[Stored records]
■ ■ ■ ■

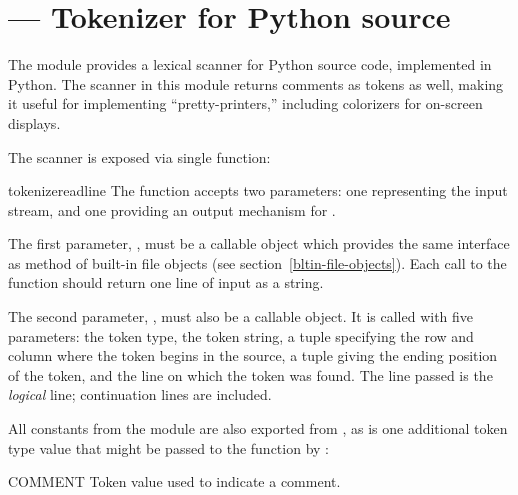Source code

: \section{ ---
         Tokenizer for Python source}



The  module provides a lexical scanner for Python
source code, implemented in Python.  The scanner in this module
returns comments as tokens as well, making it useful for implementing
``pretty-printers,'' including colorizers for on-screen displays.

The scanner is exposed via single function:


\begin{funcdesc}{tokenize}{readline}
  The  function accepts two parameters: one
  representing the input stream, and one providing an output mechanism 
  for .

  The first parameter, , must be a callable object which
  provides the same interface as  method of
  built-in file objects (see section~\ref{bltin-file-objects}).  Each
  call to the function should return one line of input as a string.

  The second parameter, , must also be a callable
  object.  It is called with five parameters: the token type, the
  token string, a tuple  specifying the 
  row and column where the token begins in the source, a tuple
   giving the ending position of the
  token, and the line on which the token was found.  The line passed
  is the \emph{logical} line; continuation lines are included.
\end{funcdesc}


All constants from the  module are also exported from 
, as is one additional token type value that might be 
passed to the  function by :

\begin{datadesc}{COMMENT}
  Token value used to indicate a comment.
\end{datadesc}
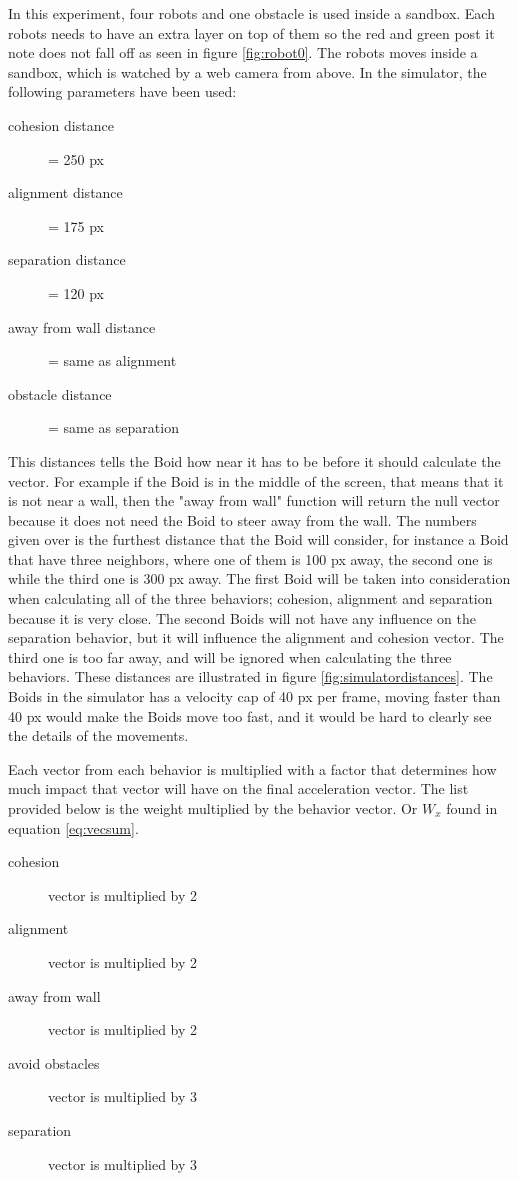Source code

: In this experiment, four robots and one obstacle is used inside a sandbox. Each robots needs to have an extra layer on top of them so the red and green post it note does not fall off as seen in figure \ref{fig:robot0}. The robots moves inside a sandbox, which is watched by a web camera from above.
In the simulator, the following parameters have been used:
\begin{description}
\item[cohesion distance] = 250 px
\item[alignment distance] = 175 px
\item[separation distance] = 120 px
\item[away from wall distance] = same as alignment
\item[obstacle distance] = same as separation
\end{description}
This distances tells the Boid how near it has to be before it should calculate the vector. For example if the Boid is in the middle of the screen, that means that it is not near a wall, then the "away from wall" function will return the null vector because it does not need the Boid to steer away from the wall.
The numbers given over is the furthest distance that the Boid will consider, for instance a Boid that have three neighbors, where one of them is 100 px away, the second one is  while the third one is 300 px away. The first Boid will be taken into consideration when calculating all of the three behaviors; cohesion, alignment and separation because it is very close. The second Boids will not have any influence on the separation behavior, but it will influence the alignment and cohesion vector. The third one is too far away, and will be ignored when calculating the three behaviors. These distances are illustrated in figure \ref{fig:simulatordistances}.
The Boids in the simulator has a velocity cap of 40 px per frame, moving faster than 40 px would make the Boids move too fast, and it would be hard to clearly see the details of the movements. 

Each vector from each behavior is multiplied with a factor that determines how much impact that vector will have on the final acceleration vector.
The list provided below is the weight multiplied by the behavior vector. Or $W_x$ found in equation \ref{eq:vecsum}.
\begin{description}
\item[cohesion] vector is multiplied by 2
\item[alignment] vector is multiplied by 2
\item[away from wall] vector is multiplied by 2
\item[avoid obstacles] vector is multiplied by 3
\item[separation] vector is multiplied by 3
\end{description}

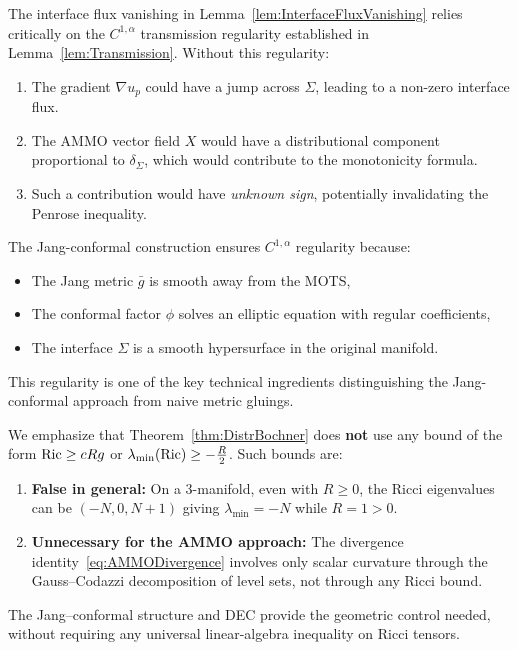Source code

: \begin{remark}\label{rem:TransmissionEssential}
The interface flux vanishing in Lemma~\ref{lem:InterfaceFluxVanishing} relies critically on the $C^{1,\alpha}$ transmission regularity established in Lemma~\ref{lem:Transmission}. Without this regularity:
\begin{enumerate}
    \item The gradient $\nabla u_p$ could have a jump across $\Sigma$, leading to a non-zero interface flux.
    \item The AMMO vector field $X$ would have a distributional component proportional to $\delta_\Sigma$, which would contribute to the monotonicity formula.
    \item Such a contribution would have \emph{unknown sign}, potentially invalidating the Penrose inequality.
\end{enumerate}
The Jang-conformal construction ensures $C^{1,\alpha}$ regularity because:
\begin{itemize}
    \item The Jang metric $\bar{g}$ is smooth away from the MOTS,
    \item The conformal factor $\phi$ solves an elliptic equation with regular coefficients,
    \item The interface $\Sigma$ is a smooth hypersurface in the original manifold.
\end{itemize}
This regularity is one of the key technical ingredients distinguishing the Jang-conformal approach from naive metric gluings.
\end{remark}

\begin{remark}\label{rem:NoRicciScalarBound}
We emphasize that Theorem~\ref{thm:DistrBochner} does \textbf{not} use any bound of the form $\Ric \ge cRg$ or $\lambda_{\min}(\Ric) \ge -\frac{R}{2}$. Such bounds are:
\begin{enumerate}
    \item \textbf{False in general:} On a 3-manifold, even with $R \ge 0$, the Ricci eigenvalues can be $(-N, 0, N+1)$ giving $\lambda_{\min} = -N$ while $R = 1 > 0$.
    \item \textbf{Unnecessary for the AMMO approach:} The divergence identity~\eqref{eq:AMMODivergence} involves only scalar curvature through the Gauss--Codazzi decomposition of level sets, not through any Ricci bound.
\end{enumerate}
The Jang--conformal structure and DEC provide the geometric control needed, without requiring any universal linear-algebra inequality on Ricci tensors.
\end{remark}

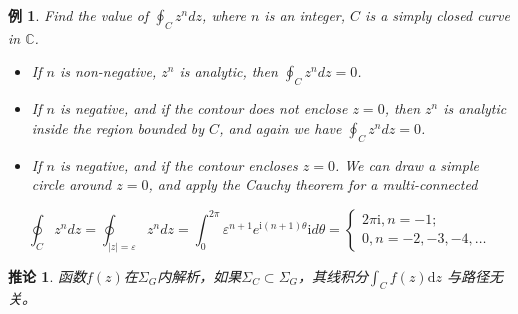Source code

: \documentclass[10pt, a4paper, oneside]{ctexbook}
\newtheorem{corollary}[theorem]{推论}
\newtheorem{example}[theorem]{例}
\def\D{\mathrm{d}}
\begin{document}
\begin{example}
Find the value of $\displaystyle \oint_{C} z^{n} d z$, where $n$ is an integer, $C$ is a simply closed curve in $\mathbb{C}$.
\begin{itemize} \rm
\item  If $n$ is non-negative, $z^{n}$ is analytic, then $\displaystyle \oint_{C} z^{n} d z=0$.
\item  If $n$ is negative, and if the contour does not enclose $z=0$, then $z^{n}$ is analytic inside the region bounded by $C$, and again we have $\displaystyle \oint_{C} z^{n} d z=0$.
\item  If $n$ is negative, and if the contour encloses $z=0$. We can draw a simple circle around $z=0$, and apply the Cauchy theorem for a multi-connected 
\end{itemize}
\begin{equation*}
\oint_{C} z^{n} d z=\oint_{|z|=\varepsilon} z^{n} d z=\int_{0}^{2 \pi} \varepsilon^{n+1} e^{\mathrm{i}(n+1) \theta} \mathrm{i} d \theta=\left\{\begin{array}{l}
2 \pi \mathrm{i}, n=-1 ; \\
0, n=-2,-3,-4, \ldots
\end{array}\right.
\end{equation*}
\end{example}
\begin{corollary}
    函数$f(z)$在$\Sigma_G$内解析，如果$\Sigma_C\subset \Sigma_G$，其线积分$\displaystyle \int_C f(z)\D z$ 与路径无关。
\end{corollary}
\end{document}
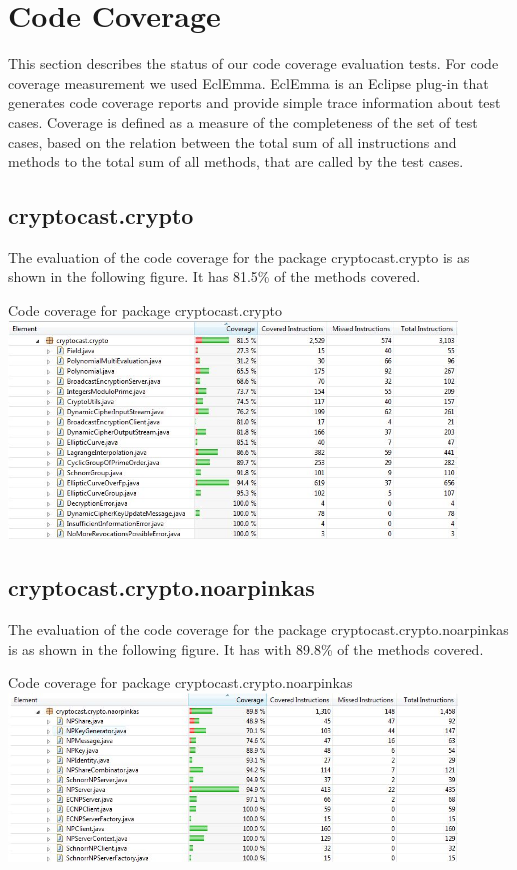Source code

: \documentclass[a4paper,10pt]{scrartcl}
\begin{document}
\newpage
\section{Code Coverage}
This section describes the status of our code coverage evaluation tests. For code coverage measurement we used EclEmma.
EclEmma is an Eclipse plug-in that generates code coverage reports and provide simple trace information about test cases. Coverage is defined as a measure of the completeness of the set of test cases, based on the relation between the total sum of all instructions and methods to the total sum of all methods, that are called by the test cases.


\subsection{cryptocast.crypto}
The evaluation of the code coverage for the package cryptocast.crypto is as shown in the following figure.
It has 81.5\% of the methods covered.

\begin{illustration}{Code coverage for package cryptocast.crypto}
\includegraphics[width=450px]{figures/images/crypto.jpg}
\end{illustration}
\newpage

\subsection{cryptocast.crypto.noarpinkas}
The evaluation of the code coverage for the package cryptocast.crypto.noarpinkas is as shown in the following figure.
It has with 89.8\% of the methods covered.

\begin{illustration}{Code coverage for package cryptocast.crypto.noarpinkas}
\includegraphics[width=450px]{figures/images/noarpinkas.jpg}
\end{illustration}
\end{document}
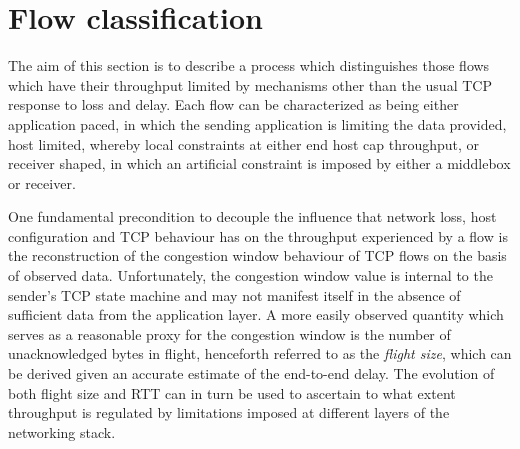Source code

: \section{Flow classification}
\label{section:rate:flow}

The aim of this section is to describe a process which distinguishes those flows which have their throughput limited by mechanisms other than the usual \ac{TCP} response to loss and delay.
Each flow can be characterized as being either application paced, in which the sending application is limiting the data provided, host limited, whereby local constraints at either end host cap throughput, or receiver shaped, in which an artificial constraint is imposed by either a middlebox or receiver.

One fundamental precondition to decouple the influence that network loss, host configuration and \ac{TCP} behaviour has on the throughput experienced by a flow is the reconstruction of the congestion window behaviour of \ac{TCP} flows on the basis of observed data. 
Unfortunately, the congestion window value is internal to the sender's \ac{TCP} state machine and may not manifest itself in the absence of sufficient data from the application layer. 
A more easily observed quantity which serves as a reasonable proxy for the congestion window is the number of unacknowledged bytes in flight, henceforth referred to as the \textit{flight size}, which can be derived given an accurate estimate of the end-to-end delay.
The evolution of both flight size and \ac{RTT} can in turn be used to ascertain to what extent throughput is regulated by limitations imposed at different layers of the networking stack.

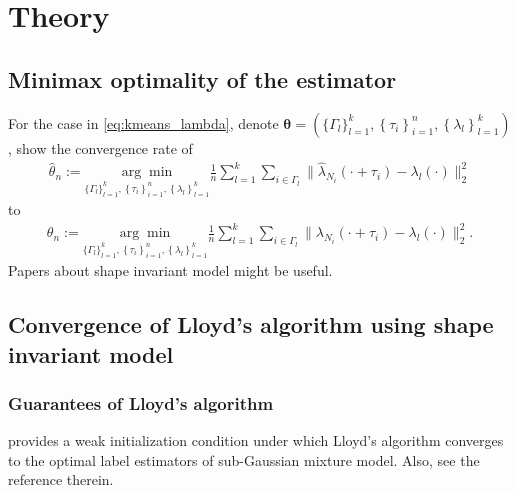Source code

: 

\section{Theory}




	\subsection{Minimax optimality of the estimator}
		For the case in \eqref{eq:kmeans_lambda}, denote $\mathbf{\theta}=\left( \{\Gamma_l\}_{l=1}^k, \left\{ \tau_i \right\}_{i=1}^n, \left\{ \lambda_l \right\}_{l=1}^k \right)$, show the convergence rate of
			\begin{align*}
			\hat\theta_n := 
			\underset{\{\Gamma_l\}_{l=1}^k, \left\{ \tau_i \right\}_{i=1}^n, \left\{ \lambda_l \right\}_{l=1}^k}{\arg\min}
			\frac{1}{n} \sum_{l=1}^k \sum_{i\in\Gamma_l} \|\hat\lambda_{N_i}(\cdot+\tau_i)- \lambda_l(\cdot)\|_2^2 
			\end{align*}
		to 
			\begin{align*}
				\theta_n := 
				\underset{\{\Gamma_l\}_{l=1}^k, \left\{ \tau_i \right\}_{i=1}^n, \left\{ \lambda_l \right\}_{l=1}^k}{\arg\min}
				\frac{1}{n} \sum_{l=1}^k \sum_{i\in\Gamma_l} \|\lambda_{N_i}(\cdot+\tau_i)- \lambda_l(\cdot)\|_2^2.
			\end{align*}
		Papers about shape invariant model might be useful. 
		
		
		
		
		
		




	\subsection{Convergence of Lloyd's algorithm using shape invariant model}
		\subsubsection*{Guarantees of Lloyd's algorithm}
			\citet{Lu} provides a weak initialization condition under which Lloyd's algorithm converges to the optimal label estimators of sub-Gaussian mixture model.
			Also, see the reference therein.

■ ■ ■ ■

What the exercise asks:
Reproduce exactly the section above that begins at the line containing "The first parameter, , must" and ends at the line containing "token string, a", leaving out all other lines.

Exercise output:
  The first parameter, , must be a callable object which
  provides the same interface as  method of
  built-in file objects (see section~\ref{bltin-file-objects}).  Each
  call to the function should return one line of input as a string.

  The second parameter, , must also be a callable
  object.  It is called with five parameters: the token type, the
  token string, a tuple  specifying the 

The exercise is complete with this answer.